Demikian pula saudara-saudara, kataku tempo hari itu, Darul Islam, itupun Kinderkrankheit des Islamismus. Orang mengatakan, mengira masyarakat Islam itu tidak bisa diadakan dengan bicara seperti sekarang ini. Masyarakat Islam harus dijalalankan dengan orang-orang hh!, yang bukan Islam harus dibunuh! Hukum-hukum Qur’an ini harus dipaksakan! Dikatakan malahan oleh Kartosuwirjo harus semacam satu total war terhadap orang-orang yang tidak menjalankan hukum Qur’an itu. Saya sendiri melihat foto-foto saudara-saudara, bagaimana Kartosuwirjo di dekat Bandung lhoo, ya, 40 km dekat Bandung, laki-laki, perempuan-perempuan, anak-anak, bayi-bayi dibunuh sama sekali. Itu katanya, ini caranya kita mengadakan masyarakat Islam.
Nah, persis apa yang dikerjakan oleh orang-orang Gestapu pada tanggal 1 Oktober yang lalu, tetapi sebagai ideologi saudara-saudara, ideologi yang saya gariskan sebagai iedologi untuk mengadakan masyarakat adil dan makmur tanpa exploitation de l’homme par l’home ideologi itu adalah satu inhrentie, inhrentie artinya satu hal yang Indonesia. Suprobo, saya panggil dia selalu Suprobo, apakah engkau bisa membayangkan revolusi itu tanpa Nas? Tanpa A? Tanpa apa yang saya namakan Kom? Tidak bisa. Tidak bisa. Sebab ketiga-tiganya ini adalah hasil dari apa yang saya katakan di dalam pidato saya tempo hari inspiratie van de geschiedenis, inspiratie van de masyarakat.

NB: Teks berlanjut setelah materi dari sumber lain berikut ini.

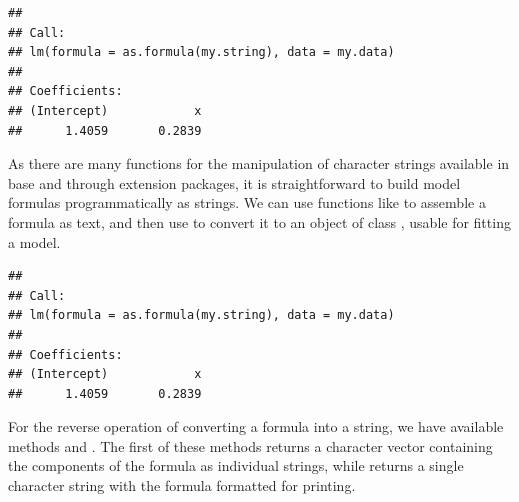 \documentclass[krantz2]{krantz}\usepackage{knitr}
\begin{document}
\begin{explainbox}
\begin{knitrout}\footnotesize
{}\color{fgcolor}\begin{kframe}
\begin{alltt}
 \hlkwb{<-} 
\hlstd{(}  
\end{alltt}
\begin{verbatim}
## 
## Call:
## lm(formula = as.formula(my.string), data = my.data)
## 
## Coefficients:
## (Intercept)            x  
##      1.4059       0.2839
\end{verbatim}
\end{kframe}
\end{knitrout}

As there are many functions for the manipulation of character strings available in base \Rlang and through extension packages, it is straightforward to build model formulas programmatically as strings. We can use functions like  to assemble a formula as text, and then use  to convert it to an object of class , usable for fitting a model.

\begin{knitrout}\footnotesize
{}\color{fgcolor}\begin{kframe}
\begin{alltt}
 \hlkwb{<-} \hlstd{(}\hlstd{,} \hlstd{,}  \hlstd{=} \hlstd{)}
\hlstd{(}  
\end{alltt}
\begin{verbatim}
## 
## Call:
## lm(formula = as.formula(my.string), data = my.data)
## 
## Coefficients:
## (Intercept)            x  
##      1.4059       0.2839
\end{verbatim}
\end{kframe}
\end{knitrout}

For the reverse operation of converting a formula into a string, we have available methods  and . The first of these methods returns a character vector containing the components of the formula as individual strings, while  returns a single character string with the formula formatted for printing.


\end{explainbox}
\end{document}
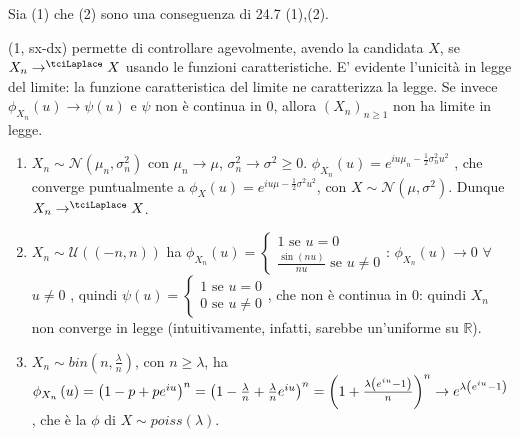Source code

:\documentclass{article}
\begin{document}
Sia (1) che (2) sono una conseguenza di 24.7 (1),(2).

(1, sx-\TEXTsymbol{>}dx) permette di controllare agevolmente, avendo la
candidata $X$, se $X_{n}\rightarrow ^{\tciLaplace }X$ usando le funzioni
caratteristiche. E' evidente l'unicit\`{a} in legge del limite: la funzione
caratteristica del limite ne caratterizza la legge. Se invece $\phi
_{X_{n}}\left( u\right) \rightarrow \psi \left( u\right) $ e $\psi $ non 
\`{e} continua in $0$, allora $\left( X_{n}\right) _{n\geq 1}$ non ha limite
in legge.

\begin{enumerate}
\item $X_{n}\sim \mathcal{N}\left( \mu _{n},\sigma _{n}^{2}\right) $ con $%
\mu _{n}\rightarrow \mu $, $\sigma _{n}^{2}\rightarrow \sigma ^{2}\geq 0$. $%
\phi _{X_{n}}\left( u\right) =e^{iu\mu _{n}-\frac{1}{2}\sigma _{n}^{2}u^{2}}$%
, che converge puntualmente a $\phi _{X}\left( u\right) =e^{iu\mu -\frac{1}{2%
}\sigma ^{2}u^{2}}$, con $X\sim \mathcal{N}\left( \mu ,\sigma ^{2}\right) $.
Dunque $X_{n}\rightarrow ^{\tciLaplace }X$.

\item $X_{n}\sim \mathcal{U}\left( \left( -n,n\right) \right) $ ha $\phi
_{X_{n}}\left( u\right) =\left\{ 
\begin{array}{c}
1\text{ se }u=0 \\ 
\frac{\sin \left( nu\right) }{nu}\text{ se }u\neq 0%
\end{array}%
\right. $: $\phi _{X_{n}}\left( u\right) \rightarrow 0$ $\forall $ $u\neq 0$%
, quindi $\psi \left( u\right) =\left\{ 
\begin{array}{c}
1\text{ se }u=0 \\ 
0\text{ se }u\neq 0%
\end{array}%
\right. $, che non \`{e} continua in $0$: quindi $X_{n}$ non converge in
legge (intuitivamente, infatti, sarebbe un'uniforme su $%
\mathbb{R}
$).

\item $X_{n}\sim bin\left( n,\frac{\lambda }{n}\right) $, con $n\geq \lambda 
$, ha $\phi _{X_{n}}\left( u\right) =\left( 1-p+pe^{iu}\right) ^{n}=\left( 1-%
\frac{\lambda }{n}+\frac{\lambda }{n}e^{iu}\right) ^{n}=\left( 1+\frac{%
\lambda \left( e^{iu}-1\right) }{n}\right) ^{n}\rightarrow e^{\lambda \left(
e^{iu}-1\right) }$, che \`{e} la $\phi $ di $X\sim poiss\left( \lambda
\right) $.
\end{enumerate}
\end{document}
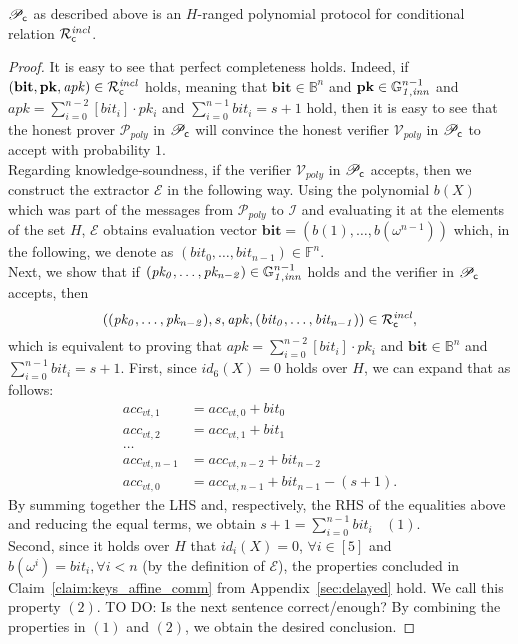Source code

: \begin{lemma} $\mathscr{P}_{\mathsf{c}}$ as described above is an $H$-ranged polynomial protocol for conditional relation $\mathcal{R}^{\mathit{incl}}_{\mathsf{c}}$.
\end{lemma}

\begin{proof}
It is easy to see that perfect completeness holds. Indeed, if $(\mathbf{bit},\mathbf{pk}, \mathit{apk}) \in \mathcal{R}^{\mathit{incl}}_{\mathsf{c}}$ holds, 
meaning that $\mathbf{bit} \in \mathbb{B}^n$ and $\mathbf{pk} \in \mathbb{G}_{\mathit{1,inn}}^{n-1}$ and $\mathit{apk} = \sum_{i=0}^{n-2} [\mathit{bit_i}] \cdot \mathit{pk_i}$ and 
$\sum_{i=0}^{n-1} \mathit{bit_i} = s+1$ hold, then it is easy to see that the honest prover $\mathcal{P}_{poly}$ in $\mathscr{P}_{\mathsf{c}}$ will convince the honest 
verifier $\mathcal{V}_{poly}$ in $\mathscr{P}_{\mathsf{c}}$ to accept with probability $1$. \\
Regarding knowledge-soundness, if the verifier $\mathcal{V}_{poly}$ in $\mathscr{P}_{\mathsf{c}}$ accepts, 
then we construct the extractor $\mathcal{E}$ in the following way. Using the polynomial $b(X)$ which 
was part of the messages from $\mathcal{P}_{poly}$ to $\mathcal{I}$ and evaluating it at the elements of the set 
$H$, $\mathcal{E}$ obtains evaluation vector $\mathbf{bit} = (b(1), \ldots, b(\omega^{n-1}))$ which, 
in the following, we denote as $(\mathit{bit}_0, \ldots, \mathit{bit}_{n-1}) \in \mathbb{F}^n$.\\ 
\noindent Next, we show that if $(\mathit{pk_0}, \ldots, \mathit{pk_{n-2}}) \in \mathbb{G}_{\mathit{1,inn}}^{n-1}$ holds and the 
verifier in $\mathscr{P}_{\mathsf{c}}$ accepts, then 
$$((\mathit{pk_0}, \ldots, \mathit{pk_{n-2}}), s, \mathit{apk}, (\mathit{bit_0}, \ldots, \mathit{bit_{n-1}})) \in \mathcal{R}^{\mathit{incl}}_{\mathsf{c}},$$ 
which is equivalent to proving that $\mathit{apk} = \sum_{i=0}^{n-2} [\mathit{bit_i}]  \cdot \mathit{pk_i}$ and 
$\mathbf{bit} \in \mathbb{B}^n$ and  $\sum_{i=0}^{n-1} \mathit{bit_i} = s+1$.
\noindent First, since $id_6(X) = 0$ holds over $H$, we can expand that as follows:
\begin{align*}
acc_{vt,1} &= acc_{vt,0} + \mathit{bit}_{0} \\
acc_{vt, 2} &= acc_{vt,1} + \mathit{bit}_{1} \\
\ldots \\
acc_{vt,n-1} &= acc_{vt,n-2} + \mathit{bit}_{n-2} \\
acc_{vt,0} &= acc_{vt,n-1} + \mathit{bit}_{n-1} - (s+1).
\end{align*}
\noindent By summing together the LHS and, respectively, the RHS of the equalities above and 
reducing the equal terms, we obtain $s+1 = \sum_{i=0}^{n-1}\mathit{bit}_i \ \ \ \ (1)$. \\ 
Second, since it holds over $H$ that $id_i(X) = 0$, $\forall i \in [5]$ and $b(\omega^i) = \mathit{bit_i}, \forall i<n$ (by the definition 
of $\mathcal{E}$), the properties concluded in Claim~\ref{claim:keys_affine_comm} from Appendix~\ref{sec:delayed} hold. We call this property $(2)$.
{\color{red} TO DO: Is the next sentence correct/enough? By combining the properties in $(1)$ and $(2)$, we obtain the desired conclusion.}
\end{proof}

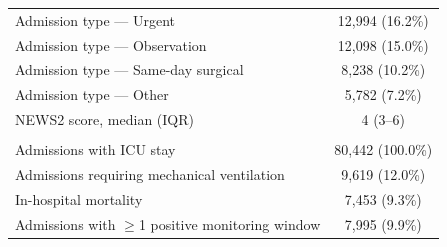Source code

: \begin{table}[H]
\begin{tabular}{lc}
\quad Admission type --- Urgent & 12,994 (16.2\%) \\
\quad Admission type --- Observation & 12,098 (15.0\%) \\
\quad Admission type --- Same-day surgical & 8,238 (10.2\%) \\
\quad Admission type --- Other & 5,782 (7.2\%) \\
\quad NEWS2 score, median (IQR) & 4 (3--6) \\
\addlinespace
\multicolumn{2}{l}{\textit{Outcomes}} \\
\quad Admissions with ICU stay & 80,442 (100.0\%) \\
\quad Admissions requiring mechanical ventilation & 9,619 (12.0\%) \\
\quad In-hospital mortality & 7,453 (9.3\%) \\
\quad Admissions with $\geq$1 positive monitoring window & 7,995 (9.9\%) \\
\bottomrule
\end{tabular}
\end{table}

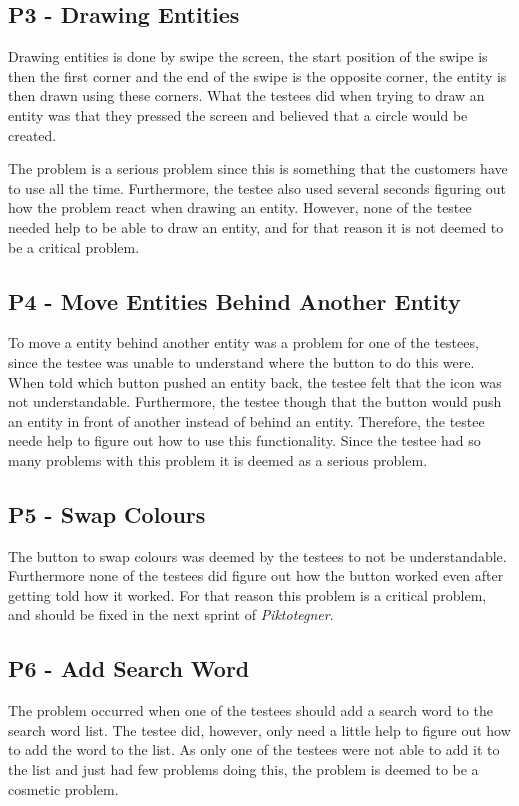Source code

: \subsection*{P3 - Drawing Entities}
Drawing entities is done by swipe the screen, the start position of the swipe is then the first corner and the end of the swipe is the opposite corner, the entity is then drawn using these corners.
What the testees did when trying to draw an entity was that they pressed the screen and believed that a circle would be created.

The problem is a serious problem since this is something that the customers have to use all the time.
Furthermore, the testee also used several seconds figuring out how the problem react when drawing an entity.
However, none of the testee needed help to be able to draw an entity, and for that reason it is not deemed to be a critical problem.

\subsection*{P4 - Move Entities Behind Another Entity}
To move a entity behind another entity was a problem for one of the testees, since the testee was unable to understand where the button to do this were.
When told which button pushed an entity back, the testee felt that the icon was not understandable.
Furthermore, the testee though that the button would push an entity in front of another instead of behind an entity.
Therefore, the testee neede help to figure out how to use this functionality.
Since the testee had so many problems with this problem it is deemed as a serious problem.

\subsection*{P5 - Swap Colours}
The button to swap colours was deemed by the testees to not be understandable.
Furthermore none of the testees did figure out how the button worked even after getting told how it worked.
For that reason this problem is a critical problem, and should be fixed in the next sprint of \textit{Piktotegner}.

\subsection*{P6 - Add Search Word}
The problem occurred when one of the testees should add a search word to the search word list.
The testee did, however, only need a little help to figure out how to add the word to the list.
As only one of the testees were not able to add it to the list and just had few problems doing this, the problem is deemed to be a cosmetic problem.


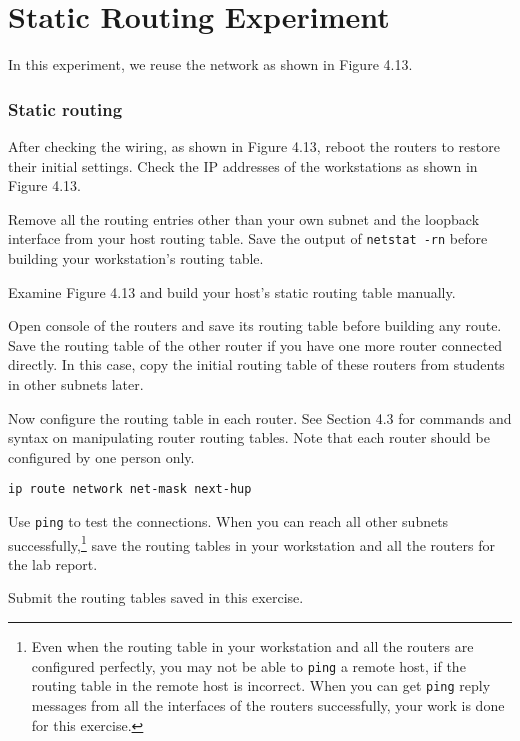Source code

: \documentclass{../UTNetLab}
\begin{document}
\part{Static Routing Experiment}
    In this experiment, we reuse the network as shown in Figure 4.13.
\section{Static routing}
    After checking the wiring, as shown in Figure 4.13, reboot the routers to restore their initial settings.
    Check the IP addresses of the workstations as shown in Figure 4.13. 

    Remove all the routing entries other than your own subnet and the loopback interface from your host routing table.
    Save the output of \lstinline{netstat -rn} before building your workstation’s routing table. 

    Examine Figure 4.13 and build your host’s static routing table manually. 

    Open console of the routers and save its routing table before building any route.
    Save the routing table of the other router if you have one more router connected directly.
    In this case, copy the initial routing table of these routers from students in other subnets later. 

    Now configure the routing table in each router.
    See Section 4.3 for commands and syntax on manipulating router routing tables.
    Note that each router should be configured by one person only. 

    \begin{lstlisting}[language={cisco}, emph={network, net-mask, next-hup}]
ip route network net-mask next-hup
    \end{lstlisting}

    Use \lstinline{ping} to test the connections.
    When you can reach all other subnets successfully,\footnote{Even when the routing table in your workstation and all the routers are configured perfectly, you may not be able to \lstinline{ping} a remote host, if the routing table in the remote host is incorrect.
    When you can get \lstinline{ping} reply messages from all the interfaces of the routers successfully, your work is done for this exercise.} save the routing tables in your workstation and all the routers for the lab report.
    
    \begin{report}
    \item Submit the routing tables saved in this exercise.
    \end{report}
\end{document}
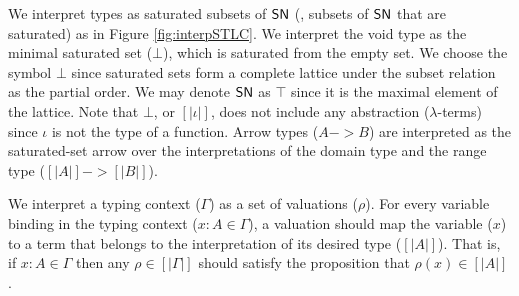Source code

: We interpret types as saturated subsets of $\mathsf{SN}$ (\ie, subsets of $\mathsf{SN}$ that
are saturated) as in Figure \ref{fig:interpSTLC}. We interpret the void type as
the minimal saturated set ($\bot$), which is saturated from the empty set.
We choose the symbol $\bot$ since saturated sets form a complete lattice
under the subset relation as the partial order. We may denote $\mathsf{SN}$ as $\top$
since it is the maximal element of the lattice. Note that $\bot$,
or $[|\iota|]$, does not include any abstraction ($\lambda$-terms)
since $\iota$ is not the type of a function. Arrow types ($A -> B$) are
interpreted as the saturated-set arrow over the interpretations of
the domain type and the range type ($[|A|] -> [|B|]$).

We interpret a typing context ($\Gamma$) as a set of valuations ($\rho$).
For every variable binding in the typing context ($x:A \in \Gamma$),
a valuation should map the variable ($x$) to a term that belongs to
the interpretation of its desired type ($[|A|]$). That is,
if $x : A \in \Gamma$ then any $\rho \in [|\Gamma|]$ should
satisfy the proposition that $\rho(x) \in [|A|]$.

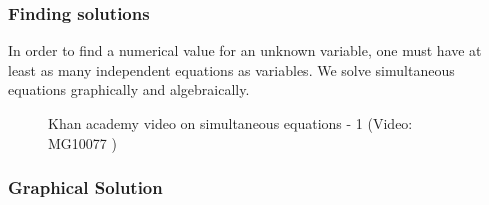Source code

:       
      \label{m39257*uid93}
            \subsubsection{ Finding solutions}
            \nopagebreak
            
        
        \label{m39257*id159052}In order to find a numerical value for an unknown variable, one must have at least as many independent equations as variables. We solve simultaneous equations graphically and algebraically.\par \label{m39257*eip-487}
    \setcounter{subfigure}{0}


	\begin{figure}[H] %
    
    
    \textnormal{Khan academy video on simultaneous equations - 1}\vspace{.1in} \nopagebreak
  \label{m39257*yt-media7}\label{m39257*yt-video7}
             { (Video:  MG10077 )}
      
      \vspace{2pt}
    \vspace{.1in}
    
    

 \end{figure}   

    \addtocounter{footnote}{-0}
    \par 
      
      \label{m39257*uid94}
            \subsubsection{ Graphical Solution}
            \nopagebreak
            
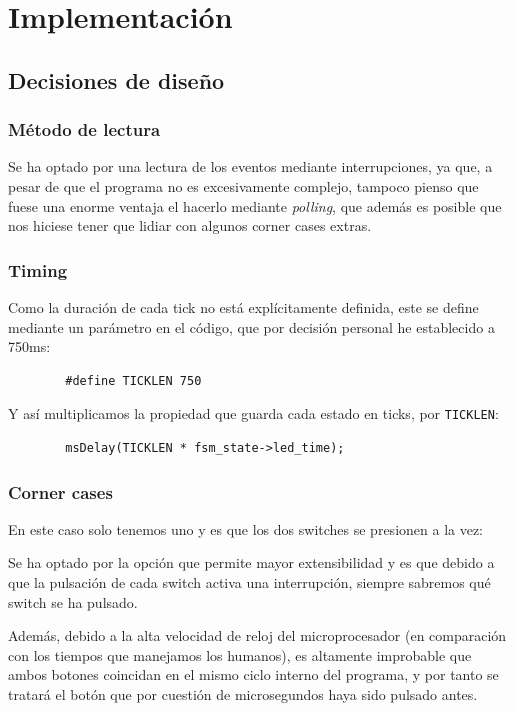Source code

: \documentclass[a4paper,openright,12pt]{article}
\begin{document}
\section{Implementación}
\subsection{Decisiones de diseño}
\subsubsection{Método de lectura}\label{reading_method}
Se ha optado por una lectura de los eventos mediante interrupciones, ya que, a pesar de que el programa no es excesivamente complejo, tampoco pienso que fuese una enorme ventaja el
hacerlo mediante \emph{polling}, que además es posible que nos hiciese tener que lidiar con algunos corner cases extras.

\subsubsection{Timing}\label{ticklen_duration}
Como la duración de cada tick no está explícitamente definida, este se define mediante un parámetro en el código, que por decisión personal
he establecido a 750ms:
\begin{verbatim}
        #define TICKLEN 750
\end{verbatim}

Y así multiplicamos la propiedad que guarda cada estado en ticks, por \texttt{TICKLEN}:
\begin{verbatim}
        msDelay(TICKLEN * fsm_state->led_time);
\end{verbatim}

\subsubsection{Corner cases}
En este caso solo tenemos uno y es que los dos switches se presionen a la vez:

Se ha optado por la opción que permite mayor extensibilidad y es que debido a que la pulsación de cada switch activa una interrupción,
siempre sabremos qué switch se ha pulsado.

Además, debido a la alta velocidad de reloj del microprocesador (en comparación con los tiempos que manejamos los humanos), es altamente improbable que ambos botones coincidan
en el mismo ciclo interno del programa, y por tanto se tratará el botón que por cuestión de microsegundos haya sido pulsado antes.
\end{document}
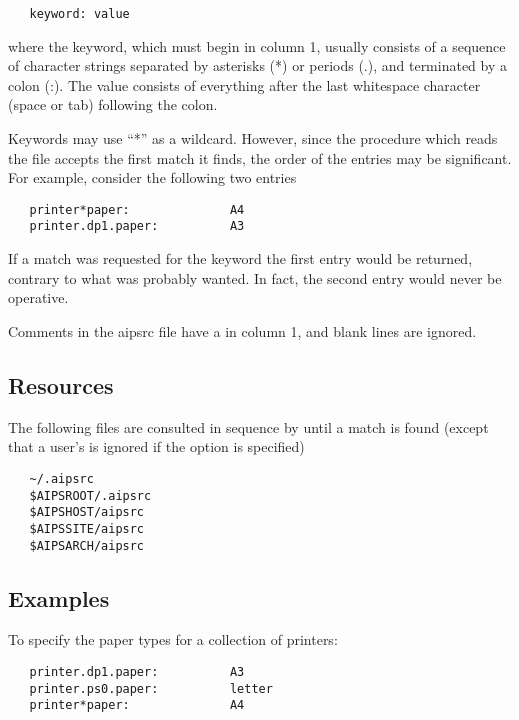 \begin{verbatim}
   keyword: value
\end{verbatim}

\noindent
where the keyword, which must begin in column 1, usually consists of a
sequence of character strings separated by asterisks (*) or periods (.), and
terminated by a colon (:).  The value consists of everything after the last
whitespace character (space or tab) following the colon.

Keywords may use ``*'' as a wildcard.  However, since the procedure which
reads the  file accepts the first match it finds, the order of
the entries may be significant.  For example, consider the following two
 entries

\begin{verbatim}
   printer*paper:              A4
   printer.dp1.paper:          A3
\end{verbatim}

\noindent
If a match was requested for the keyword  the first
entry would be returned, contrary to what was probably wanted.  In fact, the
second entry would never be operative.

Comments in the aipsrc file have a \code{\#} in column 1, and blank lines are
ignored.

\subsection*{Resources}

The following  files are consulted in sequence by 
until a match is found (except that a user's  is ignored if
the  option is specified)

\begin{verbatim}
   ~/.aipsrc
   $AIPSROOT/.aipsrc
   $AIPSHOST/aipsrc
   $AIPSSITE/aipsrc
   $AIPSARCH/aipsrc
\end{verbatim}

\subsection*{Examples}

To specify the paper types for a collection of printers:

\begin{verbatim}
   printer.dp1.paper:          A3
   printer.ps0.paper:          letter
   printer*paper:              A4
\end{verbatim}

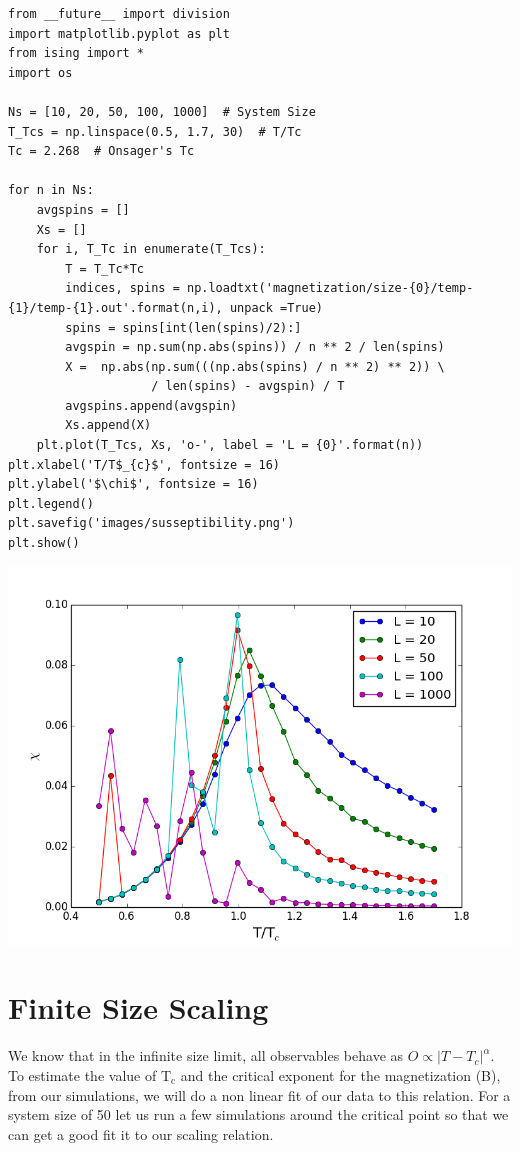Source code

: \documentclass{article}
\begin{document}
\begin{verbatim}
from __future__ import division
import matplotlib.pyplot as plt
from ising import *
import os

Ns = [10, 20, 50, 100, 1000]  # System Size
T_Tcs = np.linspace(0.5, 1.7, 30)  # T/Tc
Tc = 2.268  # Onsager's Tc

for n in Ns:
    avgspins = []
    Xs = []
    for i, T_Tc in enumerate(T_Tcs):
        T = T_Tc*Tc
        indices, spins = np.loadtxt('magnetization/size-{0}/temp-{1}/temp-{1}.out'.format(n,i), unpack =True)
        spins = spins[int(len(spins)/2):]
        avgspin = np.sum(np.abs(spins)) / n ** 2 / len(spins)
        X =  np.abs(np.sum(((np.abs(spins) / n ** 2) ** 2)) \
                    / len(spins) - avgspin) / T
        avgspins.append(avgspin)
        Xs.append(X)
    plt.plot(T_Tcs, Xs, 'o-', label = 'L = {0}'.format(n))
plt.xlabel('T/T$_{c}$', fontsize = 16)
plt.ylabel('$\chi$', fontsize = 16)
plt.legend()
plt.savefig('images/susseptibility.png')
plt.show()
\end{verbatim}

\includegraphics[width=.9\linewidth]{./images/susseptibility.png}



\section{Finite Size Scaling}
\label{sec-6}

We know that in the infinite size limit, all observables behave as \( O \propto |T - T_{c}|^{\alpha}\). To estimate the value of T$_{\text{c}}$ and the critical exponent for the magnetization (B), from our simulations, we will do a non linear fit of our data to this relation. For a system size of 50 let us run a few simulations around the critical point so that we can get a good fit it to our scaling relation.
\end{document}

Saya kasih keterangan lebih dahulu tadinya, ini keterangannya. Inspirasi itu apa? Kalau engkau sudah mencipta, waaah…aku dapat inspirasi, atau engkau dapat inspirasi. Aku dapat inspirasi untuk membuat ini. Padahal kalau engkau pakai otakmu sendiri sebetulnya tidak sampai kepada, hhh, aku akan menciptakan hal itu. Karena itu, dikatakan inspirasi, kukatakan inspirasi itu adalah de scheppende ontmoeting tussen het bewuste en het onderbewuste in de mens. Mens itu, manusia itu mempunyai dua hal. He anak kecil, mengerti apa tidak? Kalau tidak mengerti, bilang saja pada pak Djuhartono nanti.
Manusia itu mempunyai dua hal: Alam pikiran yang sadar, otak bekerja itu, bewust, sadar. Ada juga alam pikiran yang sebetulnya kita tidak rasakan. Itu onbewust, bawah sadar, onderbewust. Misalnya ya, misalnya, saya sendiri sering, sering, sering, ada satu hal, saya pikirkan, pikirkan, pikirkan, sampai jauh malam, pikirkan lho, aktif dengan otak saya, bagaimana memecahkannya? Tidak bisa. Saya tidak bisa memecahkannya. Ternyata, bewust saya itu tidak bisa memecahkannya. Kemudian saya tidur. Pada waktu saya tidur itu, bewust tidur, saya punya bawah sadar, onder bewust ziyn saya ini bekerja terus, bekerja terus, memikir. Pagi saya bangun, gregah!, kata orang Jawa, bangun, sadar, ee, jawaban pemecahan soal itu sudah ada pada saya. Jadi, nyata ini saya bisa mendapatkan pemecahan daripada soal yang sulit itu pada waktu saya tidur, yaitu dijalankan, dikerjakan oleh onderbewustziyn saya ini.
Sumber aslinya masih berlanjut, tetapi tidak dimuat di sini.